Long-Term Efficacy and Safety of Satralizumab in Patients With Neuromyelitis Optica Spectrum Disorder From the SAkuraMoon Open-Label Extension Study.

BACKGROUND AND OBJECTIVES

Satralizumab (SAT), an interleukin-6 receptor inhibitor, reduced the risk of protocol-defined relapse (PDR) vs placebo (PBO) with a favorable safety profile in patients with neuromyelitis optica spectrum disorder (NMOSD) in 2 pivotal phase 3 trials, SAkuraSky and SAkuraStar. We evaluated the long-term safety and efficacy of SAT in patients with NMOSD in the single-arm, open-label, rollover study SAkuraMoon.

METHODS

Patients who completed the double-blind periods (DBPs) and open-label extensions (OLEs) of SAkuraSky and SAkuraStar were enrolled in SAkuraMoon, where they continued receiving subcutaneous SAT 120 mg 4 times a week (Q4W) ± immunosuppressive therapy. Safety analyses included all patients who received ≥1 dose of SAT in the overall SAT treatment (OST) period. The rates of adverse events (AEs) and infections per 100 patient-years (PYs) in the OST vs the DBPs were compared. Efficacy analyses were performed in the aquaporin-4 immunoglobulin-G-seropositive (AQP4-IgG+) population. Annualized investigator-assessed PDR rate (i.e., annualized relapse rate, ARR), time to first investigator-reported PDR (iPDR), severe iPDR (increase of ≥2 points in the Expanded Disability Status Scale [EDSS] score), and sustained EDSS score worsening were reported. The data cutoff date of these analyses was May 28, 2024.

RESULTS

Overall, 166 patients with NMOSD were included in the analysis. The median (range) SAT exposure in the OST period was 6.9 years (0-10). Rates of AEs and serious AEs (95% CI) in the OST period (AEs: 299.4 (288.8-310.2)/100 PYs; serious AEs: 8.1 (6.4-10.0)/100 PYs) were lower compared with the DBP. Rates of infections (87.5 [81.9-93.5]/100 PYs) and serious infections (2.4 [1.5-3.5]/100 PYs) in the OST period were comparable with those of the DBP and did not increase over time. No fatalities occurred. In the AQP4-IgG+ population (n = 111), the overall adjusted ARR (95% CI) was 0.07 (0.05-0.10). At Week 456 (8.8 years), 67% (56%-76%), 89% (80%-94%), and 82% (72%-89%) of SAT-treated patients were free from iPDR, severe iPDR, and sustained EDSS score worsening, respectively.

DISCUSSION

The safety and efficacy of SAT (±IST) is sustained with long-term treatment, supporting SAT as an effective maintenance therapy option for patients with AQP4-IgG+ NMOSD.

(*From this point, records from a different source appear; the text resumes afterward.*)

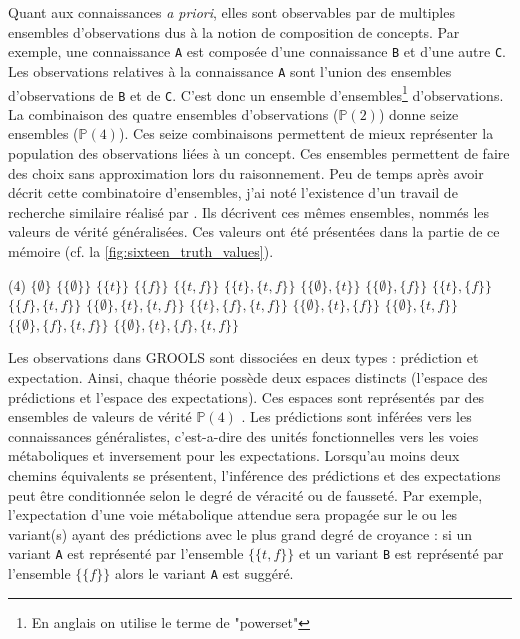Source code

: \begin{refsegment}
Quant aux connaissances \textit{a priori}, elles sont observables par de multiples ensembles d'observations dus à la notion de composition de concepts. Par exemple, une connaissance \texttt{A} est composée d'une connaissance \texttt{B} et d'une autre \texttt{C}. Les observations relatives à la connaissance \texttt{A} sont l'union des ensembles d'observations de \texttt{B} et de \texttt{C}. C'est donc un ensemble d'ensembles\footnote{En anglais on utilise le terme de "powerset"} d'observations. La combinaison des quatre ensembles d'observations ($\mathbb{P}(2)$) donne seize ensembles ($\mathbb{P}(4)$). Ces seize combinaisons permettent de mieux représenter la population des observations liées à un concept. Ces ensembles permettent de faire des choix sans approximation lors du raisonnement. Peu de temps après avoir décrit cette combinatoire d'ensembles, j'ai noté l'existence d'un travail de recherche similaire réalisé par \citeauthor{shramko2005some}. Ils décrivent ces mêmes ensembles, nommés les valeurs de vérité généralisées. Ces valeurs ont été présentées dans la partie   de ce mémoire (cf. la \cref{fig:sixteen_truth_values}).

\begin{tasks}[counter-format = {tsk[1].},label-offset = {0.8em},label-format = {\bfseries}](4)
	\task $\{\emptyset\}$
	\task $\{\{\emptyset\}\}$
	\task $\{\{t\}\}$
	\task $\{\{f\}\}$
	\task $\{\{t,f\}\}$
	\task $\{\{t\},\{t,f\}\}$
	\task $\{\{\emptyset\},\{t\}\}$
	\task $\{\{\emptyset\},\{f\}\}$
	\task $\{\{t\},\{f\}\}$
	\task $\{\{f\},\{t,f\}\}$
	\task $\{\{\emptyset\},\{t\},\{t,f\}\}$
	\task $\{\{t\},\{f\},\{t,f\}\}$
	\task $\{\{\emptyset\},\{t\},\{f\}\}$
	\task $\{\{\emptyset\},\{t,f\}\}$
	\task $\{\{\emptyset\},\{f\},\{t,f\}\}$
	\task $\{\{\emptyset\},\{t\},\{f\},\{t,f\}\}$
\end{tasks}

Les observations dans GROOLS sont dissociées en deux types : prédiction et expectation. Ainsi, chaque théorie possède deux espaces distincts (l'espace des prédictions et l'espace des expectations). Ces espaces sont représentés par des ensembles de valeurs de vérité $\mathbb{P}(4)$ . Les prédictions sont inférées vers les connaissances généralistes, c'est-a-dire des unités fonctionnelles vers les voies métaboliques et inversement pour les expectations. Lorsqu'au moins deux chemins équivalents se présentent, l'inférence des prédictions et des expectations peut être conditionnée selon le degré de véracité ou de fausseté. Par exemple, l'expectation d'une voie métabolique attendue sera propagée sur le ou les variant(s) ayant des prédictions avec le plus grand degré de croyance : si un variant \texttt{A} est représenté par l'ensemble $\{\{t,f\}\}$ et un variant  \texttt{B} est représenté par l'ensemble $\{\{f\}\}$ alors le variant \texttt{A} est suggéré.


\end{refsegment}
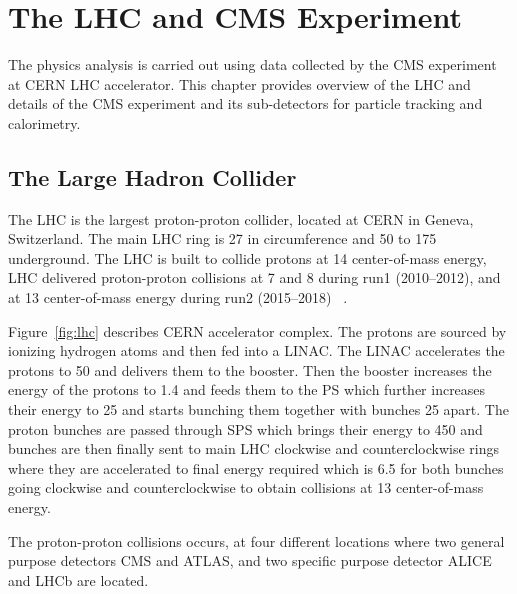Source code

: \chapter{
  The LHC and CMS Experiment
 }\label{ch_cms}

The physics analysis is carried out using data collected by the \gls{CMS} experiment at
\gls{CERN} \gls{LHC} accelerator. This chapter provides overview of the \gls{LHC}
and details of the CMS experiment and its sub-detectors for particle tracking
and calorimetry.

\section{
  The Large Hadron Collider
 }\label{ch_cms:lhc}

The \gls{LHC} is the largest proton-proton
collider, located at
\gls{CERN} in Geneva, Switzerland.
The main \gls{LHC} ring is 27\km{} in circumference
and 50 to 175\m{} underground.
The \gls{LHC} is built to collide protons at 14\TeV{} center-of-mass energy,
LHC delivered proton-proton collisions at 7 and 8\TeV{}
during run1 (2010--2012), and at 13\TeV{} center-of-mass energy during
run2 (2015--2018)
~\cite{Evans:2008}.

Figure~\ref{fig:lhc} describes \gls{CERN} accelerator complex.
The protons are sourced by ionizing hydrogen atoms
and then fed into a \gls{LINAC}.
The \gls{LINAC} accelerates the protons to 50\MeV{} and delivers them to the booster.
Then the booster increases the energy of the protons to 1.4\GeV{} and
feeds them to the \gls{PS} which further increases their energy to 25\GeV{}
and starts bunching them together with bunches 25\nanoseconds{} apart.
The proton bunches are passed through \gls{SPS} which brings their energy
to 450\GeV{} and bunches are then finally sent to main \gls{LHC} clockwise and counterclockwise
rings where they are accelerated to final energy required which is 6.5\TeV{}
for both bunches going clockwise and counterclockwise
to obtain collisions at 13\TeV{} center-of-mass energy.

The proton-proton collisions occurs, at four different locations where two
general purpose detectors \gls{CMS} and \gls{ATLAS}, and
two specific purpose detector \gls{ALICE} and \gls{LHCb} are located.

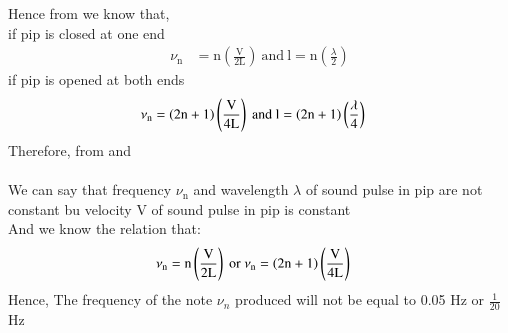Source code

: \documentclass[beamer]{IEEEtran}
\theoremstyle{remark}
\begin{document}
Hence from \brak{\ref{a1}} we know that,\\
if pip is closed at one end\\
\begin{align}
\label{a2}
\nu_\text{n}&=\text{n}\left(\frac{\text{V}}{\text{2L}}\right)\ \text{and}\ \text{l}=\text{n}\left(\frac{\lambda}{2}\right)
\end{align}
if pip is opened at both ends\\
\begin{align}
\label{a3}
\nu_\text{n}&=\brak{2\text{n}+1}\left(\frac{\text{V}}{4\text{L}}\right)\ \text{and}\ \text{l}=\brak{2\text{n}+1}\left(\frac{\lambda}{4}\right)
\end{align}
Therefore, from \brak{\ref{a2}} and \brak{\ref{a3}}\\\\
We can say that frequency $\nu_\text{n}$ and wavelength $\lambda$ of sound pulse in pip are not constant bu velocity V of sound pulse in pip is constant\\

 And we know the relation that:
\begin{align}
    \label{a4}
    \nu_\text{n}&=\text{n}\left(\frac{\text{V}}{2\text{L}}\right)\ \text{or}\ \nu_\text{n}=\brak{2\text{n}+1}\left(\frac{\text{V}}{4\text{L}}\right)
\end{align}
Hence, The frequency of the note $\nu_n$ produced will not be equal to 0.05 Hz or $\frac{1}{20}$ Hz 
\end{document}
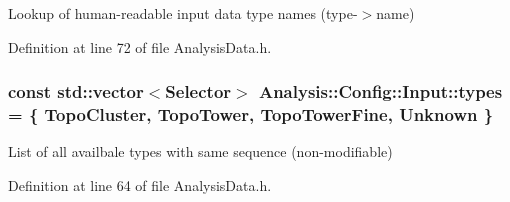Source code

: Lookup of human-\/readable input data type names (type-\/$>$name) 



Definition at line 72 of file Analysis\+Data.\+h.

\subsubsection[{\texorpdfstring{types}{types}}]{\setlength{\rightskip}{0pt plus 5cm}const std\+::vector$<${\bf Selector}$>$ Analysis\+::\+Config\+::\+Input\+::types = \{ {\bf Topo\+Cluster}, {\bf Topo\+Tower}, {\bf Topo\+Tower\+Fine}, {\bf Unknown} \}\hspace{0.3cm}{\ttfamily [static]}}\hypertarget{namespaceAnalysis_1_1Config_1_1Input_aad61028452c46869efe0b2dc1274a2b6}{}\label{namespaceAnalysis_1_1Config_1_1Input_aad61028452c46869efe0b2dc1274a2b6}


List of all availbale types with same sequence (non-\/modifiable) 



Definition at line 64 of file Analysis\+Data.\+h.

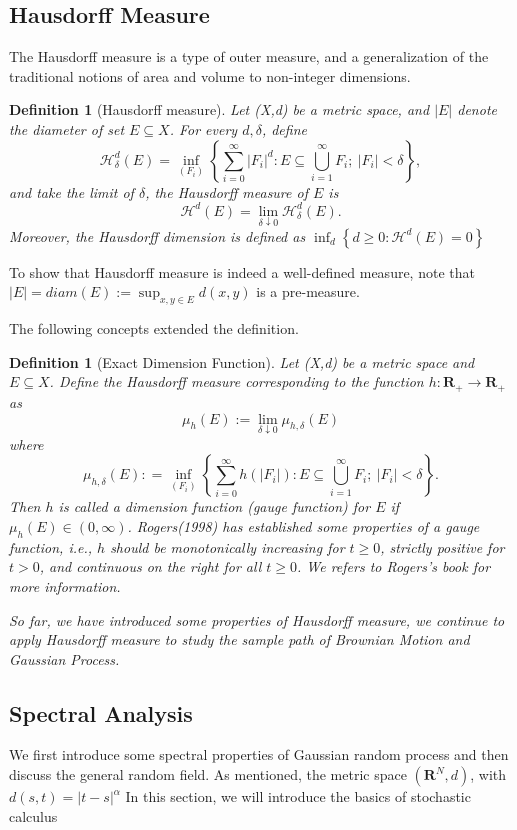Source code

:\documentclass[11pt,english]{smfart}
\newtheorem{definition}[theorem]{Definition}
\newcommand{\mf}{\mathbf}
\begin{document}
\subsection{Hausdorff Measure}
The Hausdorff measure is a type of outer measure, and a generalization of the traditional notions of area and volume to non-integer dimensions.\\

\begin{definition}[Hausdorff measure]
    Let (X,d) be a metric space, and $|E|$ denote the diameter of set $E\subseteq X$. For every $d,\delta$, define $$\mathcal{H}_\delta^d (E)= \inf_{(F_i)} \left\{ \sum_{i=0}^\infty |F_i|^d : E\subseteq \bigcup_{i=1}^\infty F_i ;\ |F_i| < \delta  \right\},$$ and take the limit of $\delta$, the Hausdorff measure of $E$ is $$\mathcal{H}^d(E) = \lim_{\delta\downarrow 0} \mathcal{H}^d_\delta (E).$$ Moreover, the Hausdorff dimension is defined as $\displaystyle{\inf_{d}\left\{d\geq 0: \mathcal{H}^d(E) = 0\right\}}$
\end{definition}

To show that Hausdorff measure is indeed a well-defined measure, note that $\displaystyle{|E| = diam(E) := \sup_{x,y\in E}d(x,y)}$ is a pre-measure.

The following concepts extended the definition. \\

\begin{definition}[Exact Dimension Function]
    Let (X,d) be a metric space and $E \subseteq X$. Define the Hausdorff measure corresponding to the function $h:\mf{R}_+ \rightarrow \mf{R}_+$ as $$\mu _h(E) := \lim_{\delta \downarrow 0} \mu_{h,\delta}(E)$$ where 
    $$\mu_{h,\delta}(E) : = \inf_{(F_i)} \left\{ \sum_{i=0}^\infty h(|F_i|) : E\subseteq \bigcup_{i=1}^\infty F_i ;\ |F_i| < \delta  \right\}.$$ Then $h$ is called a dimension function (gauge function) for $E$ if $\mu_h(E) \in (0,\infty)$. Rogers(1998) has established some properties of a gauge function, i.e., $h$ should be monotonically increasing for $t\geq 0$, strictly positive for $t>0$, and continuous on the right for all $t\geq 0$. We refers to Rogers's book \cite{Rogers} for more information.

    So far, we have introduced some properties of Hausdorff measure, we continue to apply Hausdorff measure to study the sample path of Brownian Motion and Gaussian Process.
\end{definition}

\subsection{Spectral Analysis}
We first introduce some spectral properties of Gaussian random process and then discuss the general random field. As mentioned, the metric space $\left(\mf{R}^N,d\right)$, with $d(s,t) = |t-s|^\alpha$
In this section, we will introduce the basics of stochastic calculus
\end{document}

TRIAL REGISTRATION INFORMATION

ClinicalTrials.gov registration numbers: NCT02028884 (SAkuraSky), NCT02073279 (SAkuraStar), and NCT04660539 (SAkuraMoon); EudraCT: 2020-003413-35 (SAkuraMoon).

CLASSIFICATION OF EVIDENCE

This study provides Class IV evidence that SAT is safe and effective in patients with NMOSD.